13 октября 1931 года в своем последнем письме Замятину в Россию Эренбург писал:
«Дорогой Евгений Иванович! Benjamin Gremieux, секретарь Pen Club’a твердо обещал мне выслать Вам визу. Сейчас вообще с визами здесь несколько полегчало, и я думаю, Вы ее, если уже не получили, то получите в самом ближайшем будущем. Я завтра уезжаю на месяц в Италию. Приеду в Париж 16 ноября, надеюсь Вас найти уже в Париже! Сердечно жду. Ваш И. Эренбург»[1667].
В середине ноября 1931 года Замятин выехал из СССР; он приехал в Берлин, откуда отправился в Прагу, затем снова в Берлин и в Париже оказался в феврале 1932-го. Эренбург был среди встречавших его. А. Я. Савич вспоминает о приезде Замятина в Париж: «Мы встречали его триумфально» — и затем рассказывает про обед, данный в честь Замятина Эренбургом и Савичем[1668].
Время и разводило и не разводило Эренбурга и Замятина. Идя к тому, чтобы стать действительно «советским писателем», Эренбург нуждался в моральной опоре и находил ее в первых шагах Испанской революции, в корреспондентской работе для «Известий», в роспуске РАППа. А Замятин, решив, что ему нет места в СССР, не сжигал мостов, сохранял советский паспорт и, общаясь в Париже с давно эмигрировавшими друзьями-художниками, был очень сдержан и корректен в официальных политических высказываниях.

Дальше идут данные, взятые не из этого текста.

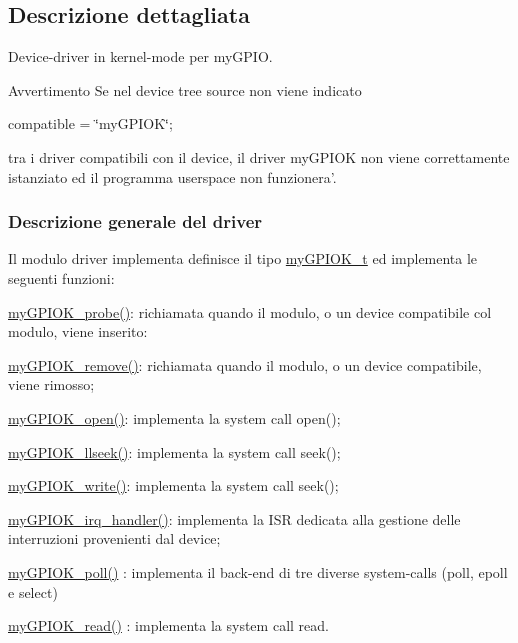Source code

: \subsection{Descrizione dettagliata}
Device-\/driver in kernel-\/mode per my\+G\+P\+I\+O. 

\begin{DoxyWarning}{Avvertimento}
Se nel device tree source non viene indicato \begin{center}compatible = \char`\"{}my\+G\+P\+I\+O\+K\char`\"{};\end{center}  tra i driver compatibili con il device, il driver my\+G\+P\+I\+O\+K non viene correttamente istanziato ed il programma userspace non funzionera'.
\end{DoxyWarning}
\subsubsection*{Descrizione generale del driver}

Il modulo driver implementa definisce il tipo \hyperlink{structmy_g_p_i_o_k__t}{my\+G\+P\+I\+O\+K\+\_\+t} ed implementa le seguenti funzioni\+:
\begin{DoxyItemize}
\item \hyperlink{group___linux-_driver_gae40973a06d72f7c41a9af07513a62307}{my\+G\+P\+I\+O\+K\+\_\+probe()}\+: richiamata quando il modulo, o un device compatibile col modulo, viene inserito\+:
\item \hyperlink{group___linux-_driver_ga59fddfaa36dea357f4bbdfceb0f47f8c}{my\+G\+P\+I\+O\+K\+\_\+remove()}\+: richiamata quando il modulo, o un device compatibile, viene rimosso;
\item \hyperlink{group___linux-_driver_gad013759c18fbf6ea96005b9b3bfa5b4e}{my\+G\+P\+I\+O\+K\+\_\+open()}\+: implementa la system call open();
\item \hyperlink{group___linux-_driver_ga66e7f726b72320a272b633ecbaecefff}{my\+G\+P\+I\+O\+K\+\_\+llseek()}\+: implementa la system call seek();
\item \hyperlink{group___linux-_driver_ga1eea0f6c86e8966ba9b701da57502aad}{my\+G\+P\+I\+O\+K\+\_\+write()}\+: implementa la system call seek();
\item \hyperlink{group___linux-_driver_ga2fc230a12a97aa63e43b2dc4aec73511}{my\+G\+P\+I\+O\+K\+\_\+irq\+\_\+handler()}\+: implementa la I\+S\+R dedicata alla gestione delle interruzioni provenienti dal device;
\item \hyperlink{group___linux-_driver_gaba935e8a8215c2ebce9a7147fd4f5147}{my\+G\+P\+I\+O\+K\+\_\+poll()} \+: implementa il back-\/end di tre diverse system-\/calls (poll, epoll e select)
\item \hyperlink{group___linux-_driver_ga90ac339df9c02ae5f11a2a7727adc923}{my\+G\+P\+I\+O\+K\+\_\+read()} \+: implementa la system call read.
\end{DoxyItemize}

Мы не располагаем сведениями о встречах Эренбурга с Замятиным после 1932 года[1669]. В ответном письме Эренбурга Замятину в марте 1930 года были невеселые слова о Париже кризисного времени:
«Здесь скучновато, а главное для нашего брата весьма неуютно. Я работаю, пишу. Теперь нечто вроде ублюдочного романа: борьба за рынки, спички, хлопок и пр.[1670] Читали ли Вы отрывки, довольно жалко подобранные, из моей последней книги „10 л. с.“? Хотел там передать ужас перед машиной, по форме найти жанр средний между романом и репортажем. Было это в „Кр<асной> Нови“[1671]. Жаль, что не могу послать Вам книгу. Не теряю надежды скоро с Вами лично повидаться и вволю поговорить!»[1672]